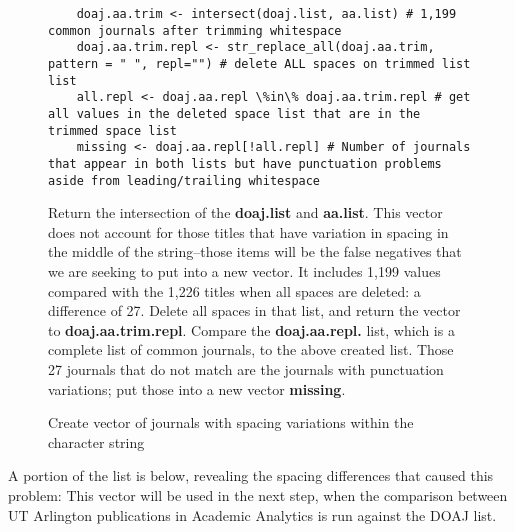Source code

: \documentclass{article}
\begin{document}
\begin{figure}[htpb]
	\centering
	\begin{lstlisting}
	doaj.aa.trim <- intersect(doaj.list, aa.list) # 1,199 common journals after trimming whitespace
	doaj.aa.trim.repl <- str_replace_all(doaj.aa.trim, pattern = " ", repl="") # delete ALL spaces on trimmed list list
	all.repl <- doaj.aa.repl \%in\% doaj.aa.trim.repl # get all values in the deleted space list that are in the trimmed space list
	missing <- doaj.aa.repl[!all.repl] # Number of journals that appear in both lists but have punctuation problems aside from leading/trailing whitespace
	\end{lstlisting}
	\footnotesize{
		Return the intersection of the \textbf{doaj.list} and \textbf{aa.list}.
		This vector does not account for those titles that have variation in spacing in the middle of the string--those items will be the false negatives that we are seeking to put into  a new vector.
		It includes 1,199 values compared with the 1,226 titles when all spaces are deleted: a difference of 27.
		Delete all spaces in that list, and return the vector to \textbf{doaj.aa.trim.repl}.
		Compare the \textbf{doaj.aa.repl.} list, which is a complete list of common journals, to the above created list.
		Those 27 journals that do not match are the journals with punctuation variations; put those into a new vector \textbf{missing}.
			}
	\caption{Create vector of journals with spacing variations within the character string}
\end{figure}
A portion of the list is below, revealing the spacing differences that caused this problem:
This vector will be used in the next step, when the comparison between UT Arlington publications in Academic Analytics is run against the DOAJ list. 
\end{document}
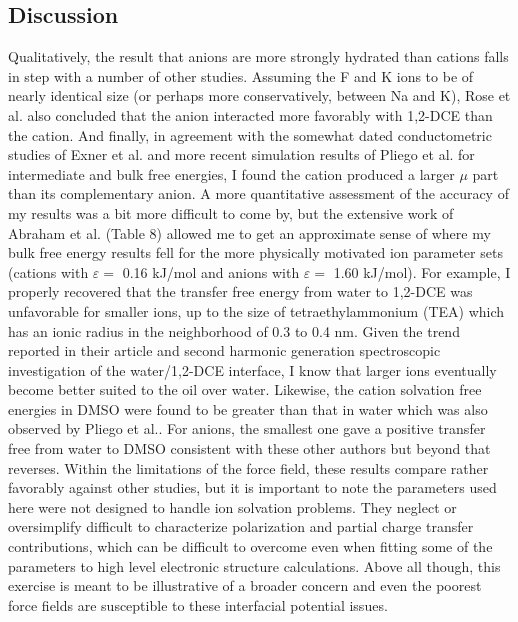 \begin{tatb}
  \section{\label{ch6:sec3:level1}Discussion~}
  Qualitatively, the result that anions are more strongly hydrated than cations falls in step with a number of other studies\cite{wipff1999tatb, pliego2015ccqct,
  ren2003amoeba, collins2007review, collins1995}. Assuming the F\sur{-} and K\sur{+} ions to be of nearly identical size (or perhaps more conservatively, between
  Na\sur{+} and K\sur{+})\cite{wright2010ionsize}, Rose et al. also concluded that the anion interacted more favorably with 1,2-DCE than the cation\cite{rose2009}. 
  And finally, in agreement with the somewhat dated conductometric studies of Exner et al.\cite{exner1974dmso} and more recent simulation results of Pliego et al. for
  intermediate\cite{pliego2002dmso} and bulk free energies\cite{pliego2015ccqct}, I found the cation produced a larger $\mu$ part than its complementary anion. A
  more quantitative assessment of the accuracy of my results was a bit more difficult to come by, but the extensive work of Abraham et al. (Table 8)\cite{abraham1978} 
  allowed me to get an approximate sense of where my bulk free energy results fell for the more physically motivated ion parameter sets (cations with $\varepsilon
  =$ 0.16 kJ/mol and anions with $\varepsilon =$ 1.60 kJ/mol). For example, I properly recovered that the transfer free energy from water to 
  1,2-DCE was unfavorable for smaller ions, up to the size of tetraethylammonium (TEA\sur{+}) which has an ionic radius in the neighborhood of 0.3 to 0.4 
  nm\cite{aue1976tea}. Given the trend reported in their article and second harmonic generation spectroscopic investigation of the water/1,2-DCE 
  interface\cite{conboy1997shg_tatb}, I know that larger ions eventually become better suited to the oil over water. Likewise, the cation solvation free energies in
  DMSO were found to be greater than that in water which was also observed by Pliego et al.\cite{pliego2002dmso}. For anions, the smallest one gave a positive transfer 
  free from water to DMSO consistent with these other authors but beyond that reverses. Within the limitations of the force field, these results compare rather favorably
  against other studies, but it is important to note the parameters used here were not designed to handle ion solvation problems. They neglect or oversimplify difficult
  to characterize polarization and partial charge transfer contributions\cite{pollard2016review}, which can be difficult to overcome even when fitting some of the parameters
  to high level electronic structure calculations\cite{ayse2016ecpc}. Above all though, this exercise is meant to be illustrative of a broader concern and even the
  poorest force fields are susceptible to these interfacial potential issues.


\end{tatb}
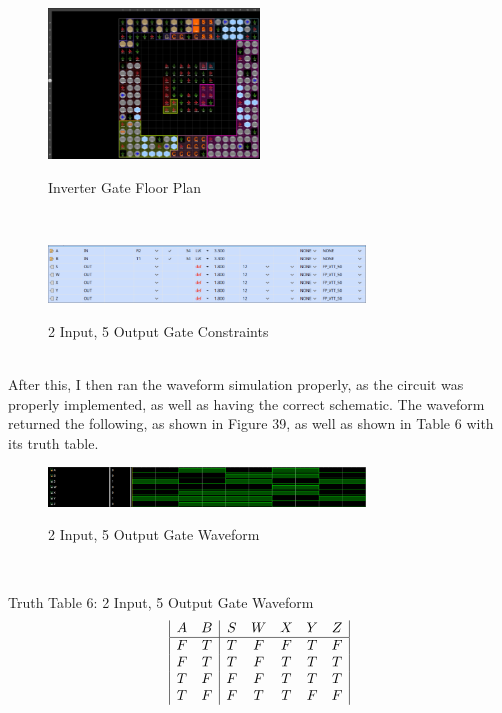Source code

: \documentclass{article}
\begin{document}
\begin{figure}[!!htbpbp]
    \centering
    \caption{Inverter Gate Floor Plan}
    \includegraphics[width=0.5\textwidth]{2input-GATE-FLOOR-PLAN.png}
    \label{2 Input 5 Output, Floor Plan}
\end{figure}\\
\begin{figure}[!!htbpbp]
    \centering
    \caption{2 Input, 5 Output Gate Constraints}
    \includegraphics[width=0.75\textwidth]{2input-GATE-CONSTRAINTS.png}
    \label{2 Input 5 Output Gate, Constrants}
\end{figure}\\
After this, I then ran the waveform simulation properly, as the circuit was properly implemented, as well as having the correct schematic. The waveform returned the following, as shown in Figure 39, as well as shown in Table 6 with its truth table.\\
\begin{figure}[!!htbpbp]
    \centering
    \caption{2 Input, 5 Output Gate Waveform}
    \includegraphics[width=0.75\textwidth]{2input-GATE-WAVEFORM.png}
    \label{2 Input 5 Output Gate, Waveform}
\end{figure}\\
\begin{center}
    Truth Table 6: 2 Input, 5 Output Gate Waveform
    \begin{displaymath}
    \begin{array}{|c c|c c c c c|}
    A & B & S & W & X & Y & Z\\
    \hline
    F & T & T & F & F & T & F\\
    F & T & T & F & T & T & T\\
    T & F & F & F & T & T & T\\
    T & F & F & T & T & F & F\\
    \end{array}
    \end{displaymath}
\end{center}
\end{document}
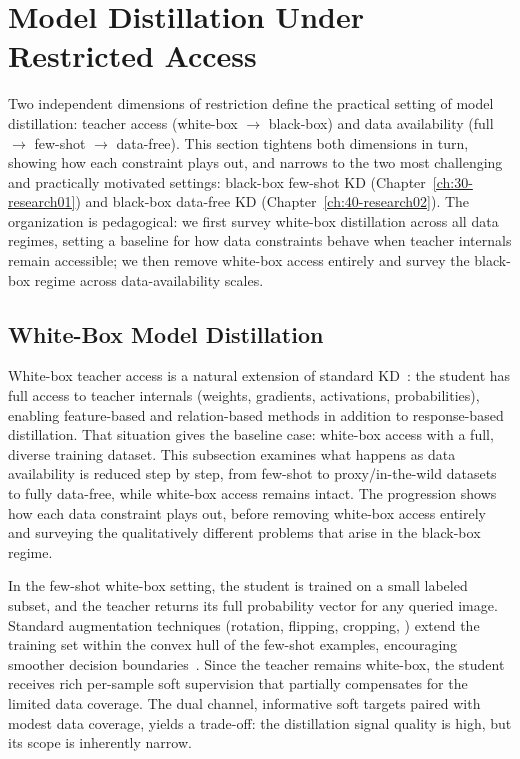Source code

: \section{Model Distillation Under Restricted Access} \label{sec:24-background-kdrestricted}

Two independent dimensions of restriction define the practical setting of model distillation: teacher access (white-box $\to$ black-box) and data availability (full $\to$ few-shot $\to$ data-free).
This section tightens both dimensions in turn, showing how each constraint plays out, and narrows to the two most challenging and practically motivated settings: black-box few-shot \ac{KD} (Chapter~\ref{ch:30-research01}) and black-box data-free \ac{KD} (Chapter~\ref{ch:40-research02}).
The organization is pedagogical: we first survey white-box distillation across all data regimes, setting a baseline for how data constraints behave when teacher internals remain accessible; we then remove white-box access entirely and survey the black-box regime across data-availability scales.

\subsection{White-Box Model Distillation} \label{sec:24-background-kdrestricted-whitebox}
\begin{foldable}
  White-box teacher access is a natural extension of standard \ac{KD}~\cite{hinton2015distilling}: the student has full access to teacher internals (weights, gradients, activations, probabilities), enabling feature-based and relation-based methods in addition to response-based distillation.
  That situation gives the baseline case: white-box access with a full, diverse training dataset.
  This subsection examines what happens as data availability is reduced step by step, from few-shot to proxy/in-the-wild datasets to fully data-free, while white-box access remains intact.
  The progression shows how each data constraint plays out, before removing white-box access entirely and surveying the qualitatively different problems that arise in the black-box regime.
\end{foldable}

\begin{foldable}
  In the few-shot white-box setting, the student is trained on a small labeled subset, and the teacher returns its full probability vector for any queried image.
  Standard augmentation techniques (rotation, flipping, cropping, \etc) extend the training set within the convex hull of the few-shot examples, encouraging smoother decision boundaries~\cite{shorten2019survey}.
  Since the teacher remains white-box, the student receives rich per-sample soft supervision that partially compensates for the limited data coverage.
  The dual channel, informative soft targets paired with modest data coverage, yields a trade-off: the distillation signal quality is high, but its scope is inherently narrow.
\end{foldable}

============

▸ **EXERCISE REQUIREMENTS**:
How many lines in the data contain the string "trimmed"? Respond with the number only.

▸ **RESULT**:
2